Apple
The audit, which Apple commissioned, found that 43 percent of workers at Foxconn had experienced or witnessed accidents, and nearly two-thirds said compensation "does not meet their basic needs." REUTERS

An audit of labor conditions at Apple Inc.'s (Nasdaq: AAPL) major supplier in China found serious and pressing violations including 60-hour workweeks and breaches of health and safety rules, but the targeted company agreed to change the way it treats employees.

A report issued Thursday by the Fair Labor Association, a group funded by technology companies to inspect work conditions at their subcontractors' factories, found at least 50 violations of Chinese regulations at Hon Hai Precision Industry Co. (TPE: 2317), the main handler of Apple's China manufacturing on behalf of Foxconn Technology Group.

An auditing team from the labor association, or FLA, surveyed 35,500 workers in recent weeks at factories where the Apple subcontractor makes iPhones and iPads. The Hon Hai/Foxconn employees were interviewed about their working and living conditions, particularly compensation and hours.

Apple itself commissioned the FLA audit, which found that 43 percent of workers had experienced or witnessed accidents, and that nearly two-thirds said compensation does not meet their basic needs. Many said the company-backed unions available to them did not provide true worker representation.

The report said Foxconn, Hon Hai's parent company, was willing to work with Apple to correct the violations uncovered by the audit and address workers' dissatisfaction.

On Friday, Foxconn welcomed the audit's results. We are committed to work with Apple to carry out the remediation program, developed by both our companies, that has been presented along with the FLA audit findings, the parent company said. We will continue to support Apple's initiatives to ensure that its business partners are in compliance with all relevant China laws and regulations and the FLA's Workplace Code of Conduct.

The survey found at least 50 breaches of Chinese law or codes, as well as industry-wide policies overseen by the nonprofit FLA. According to the report, the average number of hours worked per week at Foxconn factories exceeded both the association's standards and Chinese legal limits. The audit also found that unscheduled overtime was paid only in 30-minute increments.
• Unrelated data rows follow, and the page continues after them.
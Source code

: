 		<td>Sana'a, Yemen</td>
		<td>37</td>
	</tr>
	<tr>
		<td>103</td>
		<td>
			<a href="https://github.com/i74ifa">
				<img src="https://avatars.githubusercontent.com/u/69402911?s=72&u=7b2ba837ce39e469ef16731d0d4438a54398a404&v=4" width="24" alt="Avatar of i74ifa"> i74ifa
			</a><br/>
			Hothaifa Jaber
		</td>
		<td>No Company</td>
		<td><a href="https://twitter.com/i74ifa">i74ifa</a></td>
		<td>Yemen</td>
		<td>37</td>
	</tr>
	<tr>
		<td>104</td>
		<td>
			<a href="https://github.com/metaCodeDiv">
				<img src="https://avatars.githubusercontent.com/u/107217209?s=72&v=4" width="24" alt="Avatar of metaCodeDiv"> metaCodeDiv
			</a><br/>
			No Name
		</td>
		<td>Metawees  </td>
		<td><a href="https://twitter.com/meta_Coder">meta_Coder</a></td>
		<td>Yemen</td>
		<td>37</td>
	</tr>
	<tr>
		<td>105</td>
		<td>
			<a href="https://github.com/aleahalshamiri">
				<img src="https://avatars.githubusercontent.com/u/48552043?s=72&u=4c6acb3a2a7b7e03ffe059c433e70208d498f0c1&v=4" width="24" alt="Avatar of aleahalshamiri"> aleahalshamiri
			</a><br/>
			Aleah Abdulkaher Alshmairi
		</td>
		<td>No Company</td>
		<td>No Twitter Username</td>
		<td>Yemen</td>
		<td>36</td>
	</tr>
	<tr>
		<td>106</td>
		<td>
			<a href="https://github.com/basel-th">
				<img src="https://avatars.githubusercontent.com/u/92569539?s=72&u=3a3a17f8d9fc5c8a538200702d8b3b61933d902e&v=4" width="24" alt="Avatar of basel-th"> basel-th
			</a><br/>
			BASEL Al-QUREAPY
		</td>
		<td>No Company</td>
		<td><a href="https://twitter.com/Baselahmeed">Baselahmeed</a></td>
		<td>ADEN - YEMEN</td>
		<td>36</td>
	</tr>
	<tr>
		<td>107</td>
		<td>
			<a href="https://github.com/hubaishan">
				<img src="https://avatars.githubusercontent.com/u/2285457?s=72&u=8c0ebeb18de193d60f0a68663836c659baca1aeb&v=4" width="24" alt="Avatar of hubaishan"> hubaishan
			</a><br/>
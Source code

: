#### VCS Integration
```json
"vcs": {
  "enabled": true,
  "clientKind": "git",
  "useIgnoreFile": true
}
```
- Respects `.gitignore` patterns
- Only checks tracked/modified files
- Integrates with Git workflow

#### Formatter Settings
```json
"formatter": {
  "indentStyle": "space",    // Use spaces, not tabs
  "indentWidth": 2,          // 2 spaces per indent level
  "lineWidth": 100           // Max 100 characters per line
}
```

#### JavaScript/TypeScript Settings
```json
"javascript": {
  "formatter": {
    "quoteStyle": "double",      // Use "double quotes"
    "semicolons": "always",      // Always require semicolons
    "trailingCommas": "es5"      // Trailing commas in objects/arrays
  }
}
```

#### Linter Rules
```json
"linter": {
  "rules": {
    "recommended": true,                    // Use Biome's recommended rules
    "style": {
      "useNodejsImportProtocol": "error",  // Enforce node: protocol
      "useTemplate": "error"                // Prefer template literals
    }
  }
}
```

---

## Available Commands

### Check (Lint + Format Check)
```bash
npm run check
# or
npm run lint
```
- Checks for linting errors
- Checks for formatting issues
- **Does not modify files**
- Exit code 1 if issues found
The FLA said Foxconn has agreed to bring its factories within China's legal limits of 40 hours of work per week and a maximum of 36 hours' overtime per month by July 2013. That would require more than halving the average hours of overtime, which the report estimated at 80 hours a month. Foxconn would have to recruit tens of thousands of extra workers to comply with its pledges, the FLA said.

Hon Hai is considered the center of operations for Foxconn. Both companies are based in Taiwan, and Hon Hai alone employs about 1 million people in mainland China, most in the southern manufacturing hub of Shenzhen.

The changes could lead Apple to cut its profit margins or pass the resulting costs on to consumers, Alberto Moel, a Sanford C. Bernstein & Co. analyst in Hong Kong, told Bloomberg News.

The benefit we, the consumers, and Apple extract from these products at the expense of Foxconn and its work force is completely unequal, Moel said. Foxconn will also have to meet these requirements for all its customers -- Apple, Dell, H-P -- because it is at risk of being audited at any production line.

Apple joined the FLA in February after acknowledging that aluminum dust caused explosions at two of its Chinese suppliers' factories last year. One of the blasts, at a Hon Hai plant in Chengdu in May, killed four people and injured 18 others.

On a visit to China this week, Apple CEO Tim Cook met with Vice Premier Li Keqiang to talk about intellectual-property issues. It wasn't clear if their discussion Tuesday -- two days before the release of the FLA's audit report -- included labor conditions at Apple-contracted factories, but Cook spent the next day touring plants run by Foxconn and other vendors. On Feb. 13, when the audit began, the Apple chief had said: We believe that workers everywhere have the right to a safe and fair work environment, which is why we've asked the FLA to independently assess the performance of our largest suppliers.

Apple is the world's most valuable company, with a current market capitalization of $559 billion. Its shares closed Friday at $599.55, down $10.31, or 1.7 percent.